118. Foméntese con empeño el canto religioso popular, de modo que en los ejercicios piadosos y sagrados y en las mismas acciones litúrgicas, de acuerdo con las normas y prescripciones de las rúbricas, resuenen las voces de los fieles.

119. Como en ciertas regiones, principalmente en las misiones, hay pueblos con tradición musical propia que tiene mucha importancia en su vida religiosa y social, dése a esta música la debida estima y el lugar correspondiente no sólo al formar su sentido religioso, sino también al acomodar el culto a su idiosincrasia, a tenor de los artículos 39 y 40.

Por esta razón, en la formación musical de los misioneros procúrese cuidadosamente que, dentro de lo posible, puedan promover la música tradicional de su pueblo, tanto en las escuelas como en las acciones sagradas…

123. La Iglesia nunca consideró como propio ningún estilo artístico, sino que acomodándose al carácter y condiciones de los pueblos y a las necesidades de los diversos ritos, aceptó las formas de cada tiempo, creando en el curso de los siglos un tesoro artístico digno de ser conservado cuidadosamente. También el arte de nuestro tiempo, y el de todos los pueblos y regiones, ha de ejercerse libremente en la Iglesia, con tal que sirva a los edificios y ritos sagrados con el debido honor y reverencia; para que pueda juntar su voz a aquel admirable concierto que los grandes hombres entonaron a la fe católica en los siglos pasados.” (5)

Se puede observar que con esta nueva posición, la ICR permitió el uso de música extra-litúrgica para ser usada dentro del culto. Esta acción no tenía precedentes históricos y las más sorprendidas fueron las iglesias cristianas no católicas; muchos protestantes, evangélicos y pentecostales consideraron erróneamente, que este giro era señal de un cambio teológico profundo dentro de la ICR. En realidad, este cambio de percepción de la ICR por parte de otras iglesias estaba en consonancia con un objetivo importante del Concilio Vaticano II: mejorar la imagen de la ICR frente a otras denominaciones cristianas y no cristianas.
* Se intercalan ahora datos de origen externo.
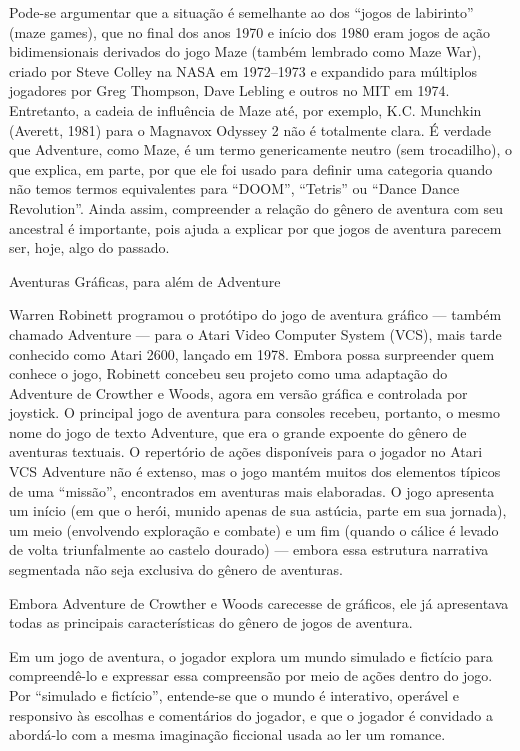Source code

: \documentclass[12pt,a4paper]{article}
\begin{document}
Pode-se argumentar que a situação é semelhante ao dos “jogos de labirinto” (maze games), que no final dos anos 1970 e início dos 1980 eram jogos de ação bidimensionais derivados do jogo Maze (também lembrado como Maze War), criado por Steve Colley na NASA em 1972–1973 e expandido para múltiplos jogadores por Greg Thompson, Dave Lebling e outros no MIT em 1974. Entretanto, a cadeia de influência de Maze até, por exemplo, K.C. Munchkin (Averett, 1981) para o Magnavox Odyssey 2 não é totalmente clara. É verdade que Adventure, como Maze, é um termo genericamente neutro (sem trocadilho), o que explica, em parte, por que ele foi usado para definir uma categoria quando não temos termos equivalentes para “DOOM”, “Tetris” ou “Dance Dance Revolution”.
Ainda assim, compreender a relação do gênero de aventura com seu ancestral é importante, pois ajuda a explicar por que jogos de aventura parecem ser, hoje, algo do passado.

Aventuras Gráficas, para além de Adventure

Warren Robinett programou o protótipo do jogo de aventura gráfico — também chamado Adventure — para o Atari Video Computer System (VCS), mais tarde conhecido como Atari 2600, lançado em 1978. Embora possa surpreender quem conhece o jogo, Robinett concebeu seu projeto como uma adaptação do Adventure de Crowther e Woods, agora em versão gráfica e controlada por joystick.
O principal jogo de aventura para consoles recebeu, portanto, o mesmo nome do jogo de texto Adventure, que era o grande expoente do gênero de aventuras textuais. O repertório de ações disponíveis para o jogador no Atari VCS Adventure não é extenso, mas o jogo mantém muitos dos elementos típicos de uma “missão”, encontrados em aventuras mais elaboradas.
O jogo apresenta um início (em que o herói, munido apenas de sua astúcia, parte em sua jornada), um meio (envolvendo exploração e combate) e um fim (quando o cálice é levado de volta triunfalmente ao castelo dourado) — embora essa estrutura narrativa segmentada não seja exclusiva do gênero de aventuras.

Embora Adventure de Crowther e Woods carecesse de gráficos, ele já apresentava todas as principais características do gênero de jogos de aventura.

Em um jogo de aventura, o jogador explora um mundo simulado e fictício para compreendê-lo e expressar essa compreensão por meio de ações dentro do jogo.
Por “simulado e fictício”, entende-se que o mundo é interativo, operável e responsivo às escolhas e comentários do jogador, e que o jogador é convidado a abordá-lo com a mesma imaginação ficcional usada ao ler um romance.
\end{document}
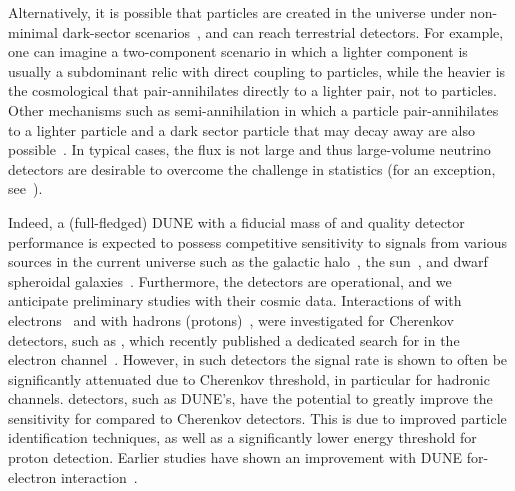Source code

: Alternatively, it is possible that  particles are created in the universe under non-minimal dark-sector scenarios~\cite{Agashe:2014yua,
Belanger:2011ww}, and can reach terrestrial detectors. 
For example, one can imagine a two-component  scenario in which a lighter component is usually a subdominant relic with direct coupling to  particles, while the heavier is the cosmological  that pair-annihilates directly to a lighter  pair, not to  particles. Other mechanisms such as semi-annihilation in which a  particle pair-annihilates to a lighter  particle and a dark sector particle that may decay away are also possible~\cite{Carlson:1992fn, Hochberg:2014dra,Huang:2013xfa,Berger:2014sqa,Kong:2014mia}.
In typical cases, the  flux is not large and thus large-volume neutrino detectors are desirable %
to overcome the challenge in statistics (for an  exception, see~\cite{Cherry:2015oca, Cui:2017ytb}).

Indeed, a (full-fledged) DUNE  with a fiducial mass of \fdfiducialmass and quality detector performance is expected to possess competitive sensitivity to  signals from various sources in the current universe such as the galactic halo~\cite{Agashe:2014yua,
Alhazmi:2016qcs,Kim:2016zjx,Giudice:2017zke,Chatterjee:2018mej,Kim:2018veo}, the sun~\cite{Huang:2013xfa,Berger:2014sqa,Kong:2014mia,Kim:2018veo}, and dwarf spheroidal galaxies~\cite{Necib:2016aez}.
Furthermore, the  detectors %
are operational, and we anticipate preliminary studies with their cosmic data. Interactions of  with electrons~\cite{Agashe:2014yua} 
and with hadrons (protons)~\cite{Berger:2014sqa}, were investigated for Cherenkov detectors, such as \superk, which recently published a dedicated search for  in the electron channel~\cite{Kachulis:2017nci}. However, in such detectors the  signal rate is shown to often be significantly attenuated due to Cherenkov threshold, in particular for hadronic channels.  \lar detectors, such as DUNE's, have the potential to greatly improve the sensitivity for  compared to Cherenkov detectors. This is due to improved particle identification techniques, as well as a significantly lower energy threshold for proton detection. Earlier studies have shown an improvement with DUNE for-electron interaction~\cite{Necib:2016aez}.

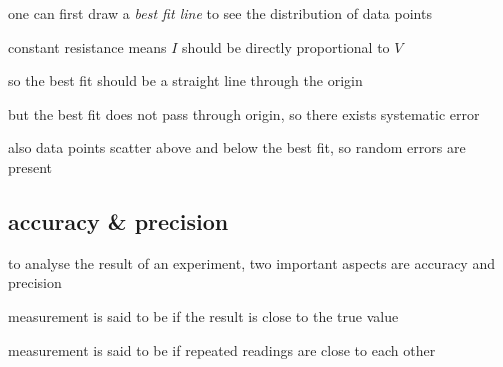 
\sol one can first draw a \emph{best fit line} to see the distribution of data points

constant resistance means $I$ should be directly proportional to $V$

so the best fit should be a straight line through the origin

but the best fit does not pass through origin, so there exists systematic error

also data points scatter above and below the best fit, so random errors are present \eoe


\subsection{accuracy \& precision}

to analyse the result of an experiment, two important aspects are accuracy and precision

\begin{ilight}
	\centering measurement is said to be  if the result is close to the true value
\end{ilight}

\begin{ilight}
	\centering measurement is said to be  if repeated readings are close to each other
\end{ilight}

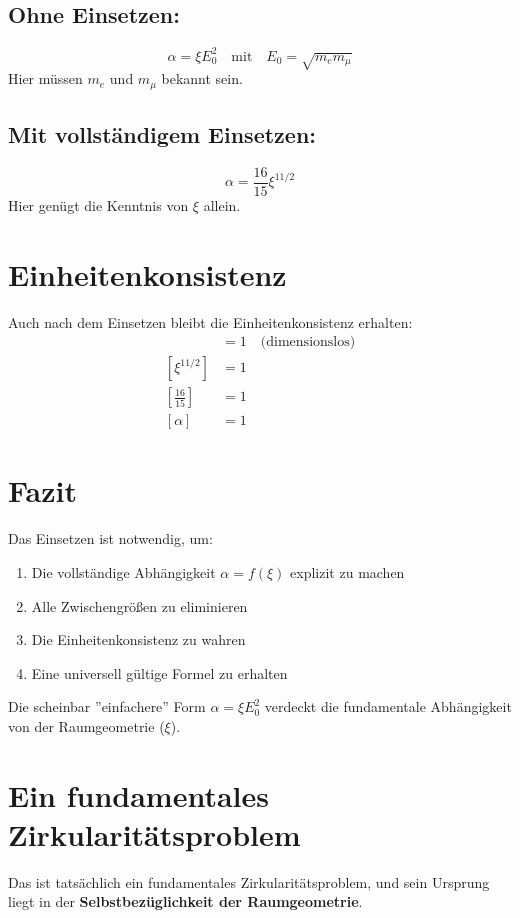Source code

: \documentclass[12pt, a4paper]{article}
\begin{document}
\subsection*{Ohne Einsetzen:}
\[
\alpha = \xi E_0^2 \quad \text{mit} \quad E_0 = \sqrt{m_e m_\mu}
\]
Hier müssen $m_e$ und $m_\mu$ bekannt sein.

\subsection*{Mit vollständigem Einsetzen:}
\[
\alpha = \frac{16}{15} \xi^{11/2}
\]
Hier genügt die Kenntnis von $\xi$ allein.

\section*{Einheitenkonsistenz}

Auch nach dem Einsetzen bleibt die Einheitenkonsistenz erhalten:
\begin{align*}
	[\xi] &= 1 \quad \text{(dimensionslos)} \\
	[\xi^{11/2}] &= 1 \\
	\left[\frac{16}{15}\right] &= 1 \\
	[\alpha] &= 1
\end{align*}

\section*{Fazit}

Das Einsetzen ist notwendig, um:
\begin{enumerate}
	\item Die vollständige Abhängigkeit $\alpha = f(\xi)$ explizit zu machen
	\item Alle Zwischengrößen zu eliminieren
	\item Die Einheitenkonsistenz zu wahren
	\item Eine universell gültige Formel zu erhalten
\end{enumerate}

Die scheinbar ''einfachere'' Form $\alpha = \xi E_0^2$ verdeckt die fundamentale Abhängigkeit von der Raumgeometrie ($\xi$).
	\section*{Ein fundamentales Zirkularitätsproblem}

Das ist tatsächlich ein fundamentales Zirkularitätsproblem, und sein Ursprung liegt in der \textbf{Selbstbezüglichkeit der Raumgeometrie}.
\end{document}
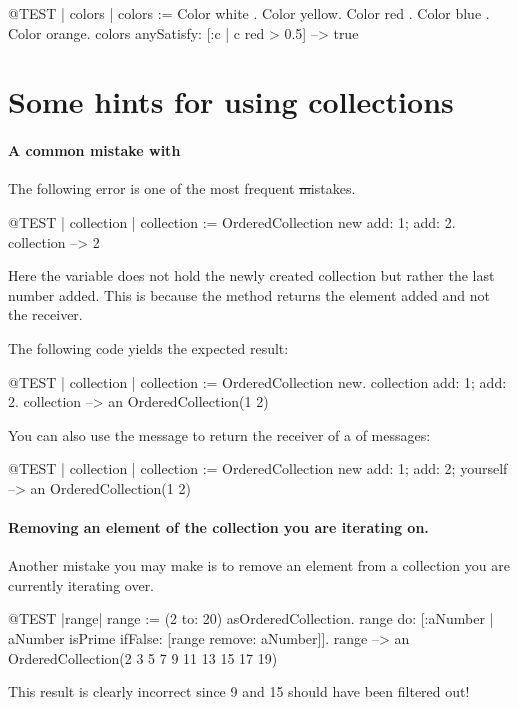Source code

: \documentclass[a4paper,10pt,twoside]{book}
\begin{document}
\begin{code}{@TEST | colors | colors := {Color white . Color yellow. Color red . Color blue . Color orange}.}
colors anySatisfy: [:c | c red > 0.5] --> true
\end{code}

\section{Some hints for using collections}

\paragraph{A common mistake with }
The following error is one of the most frequent \st mistakes.

\begin{code}{@TEST | collection | }
collection := OrderedCollection new add: 1; add: 2.
collection --> 2
\end{code}
\noindent
Here the variable  does not hold the newly created collection but rather the last number added. 
This is because the method  returns the element added and not the receiver.

The following code yields the expected result:
\begin{code}{@TEST | collection |}
collection := OrderedCollection new.
collection add: 1; add: 2.
collection --> an OrderedCollection(1 2)
\end{code}

You can also use the message  to return the receiver of a  of messages:

\begin{code}{@TEST | collection |}
collection := OrderedCollection new add: 1; add: 2; yourself --> an OrderedCollection(1 2)
\end{code}

\paragraph{Removing an element of the collection you are iterating on.}
Another mistake you may make is to remove an element from a collection you are currently iterating over.
\begin{code}{@TEST |range|}
range := (2 to: 20) asOrderedCollection.
range do: [:aNumber | aNumber isPrime ifFalse: [range remove: aNumber]].
range --> an OrderedCollection(2 3 5 7 9 11 13 15 17 19)
\end{code}
\noindent
This result is clearly incorrect since 9 and 15 should have been filtered out!
\end{document}
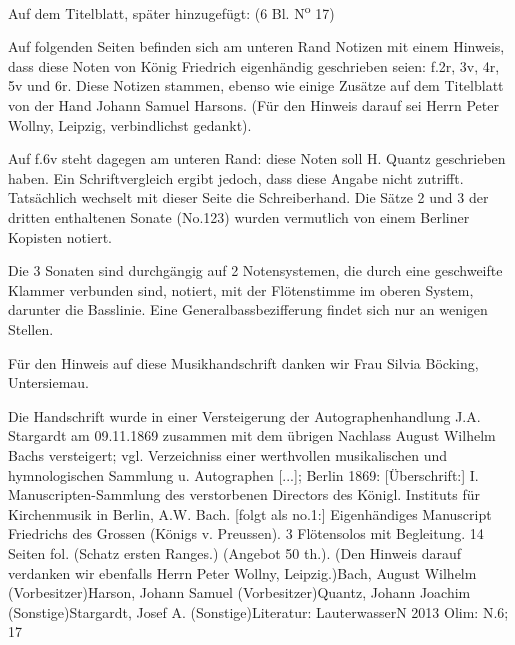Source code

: \documentclass[a4paper, twocolumn, 11pt]{book}
\begin{document}
\par Auf dem Titelblatt, später hinzugefügt: {\textquotedbl}(6 Bl. N\textsuperscript{o} 17){\textquotedbl}
\par Auf folgenden Seiten befinden sich am unteren Rand Notizen mit einem Hinweis, dass {\textquotedbl}diese Noten{\textquotedbl} von König Friedrich eigenhändig geschrieben seien: f.2r, 3v, 4r, 5v und 6r. Diese Notizen stammen, ebenso wie einige Zusätze auf dem Titelblatt von der Hand Johann Samuel Harsons. (Für den Hinweis darauf sei Herrn Peter Wollny, Leipzig, verbindlichst gedankt).
\par Auf f.6v steht dagegen am unteren Rand: {\textquotedbl}diese Noten soll H. Quantz geschrieben haben.{\textquotedbl} Ein Schriftvergleich ergibt jedoch, dass diese Angabe nicht zutrifft. Tatsächlich wechselt mit dieser Seite die Schreiberhand. Die Sätze 2 und 3 der dritten enthaltenen Sonate (No.123) wurden vermutlich von einem Berliner Kopisten notiert.
\par Die 3 Sonaten sind durchgängig auf 2 Notensystemen, die durch eine geschweifte Klammer verbunden sind, notiert, mit der Flötenstimme im oberen System, darunter die Basslinie. Eine Generalbassbezifferung findet sich nur an wenigen Stellen.
\par Für den Hinweis auf diese Musikhandschrift danken wir Frau Silvia Böcking, Untersiemau.
\par Die Handschrift wurde in einer Versteigerung der Autographenhandlung J.A. Stargardt am 09.11.1869 zusammen mit dem übrigen Nachlass August Wilhelm Bachs versteigert; vgl. {\textquotedbl}Verzeichniss einer werthvollen musikalischen und hymnologischen Sammlung u. Autographen [...]{\textquotedbl}; Berlin 1869: [Überschrift:] {\textquotedbl}I. Manuscripten-Sammlung des verstorbenen Directors des Königl. Instituts für Kirchenmusik in Berlin, A.W. Bach.{\textquotedbl} [folgt als no.1:] {\textquotedbl}Eigenhändiges Manuscript Friedrichs des Grossen (Königs v. Preussen). 3 Flötensolos mit Begleitung. 14 Seiten fol. (Schatz ersten Ranges.) (Angebot 50 th.){\textquotedbl}. (Den Hinweis darauf verdanken wir ebenfalls Herrn Peter Wollny, Leipzig.)\newline Bach, August Wilhelm  (Vorbesitzer)\newline Harson, Johann Samuel  (Vorbesitzer)\newline Quantz, Johann Joachim  (Sonstige)\newline Stargardt, Josef A.  (Sonstige)\newline Literatur: LauterwasserN 2013  \newline Olim: N.6; 17
\end{document}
Esta mejoría en relaciones públicas a su vez facilitaría uno de los “fines principales” del concilio: facilitar la unidad ecuménica, interreligiosa de la ICR con otras iglesias. Los documentos del concilio así lo explican,

“1. Promover la restauración de la unidad entre todos los cristianos es uno de los fines principales que se ha propuesto el Sacrosanto Concilio Vaticano II, puesto que única es la Iglesia fundada por Cristo Señor, aun cuando son muchas las comuniones cristianas que se presentan a los hombres como la herencia de Jesucristo. Los discípulos del Señor, como si Cristo mismo estuviera dividido. División que abiertamente repugna a la voluntad de Cristo y es piedra de escándalo para el mundo y obstáculo para la causa de la difusión del Evangelio por todo el mundo.” (6)

CONSECUENCIAS
El cambio oficial de la ICR hacia la música en su culto ha provocado una polarización interna de conservadores versus liberales; aquellos que apoyan el canto gregoriano en la liturgia versus los que desean seguir los lineamientos del Concilio Vaticano II. El resultado de este conflicto se hecha de ver en el pluralismo musical que actualmente rodea las ceremonias de la ICR.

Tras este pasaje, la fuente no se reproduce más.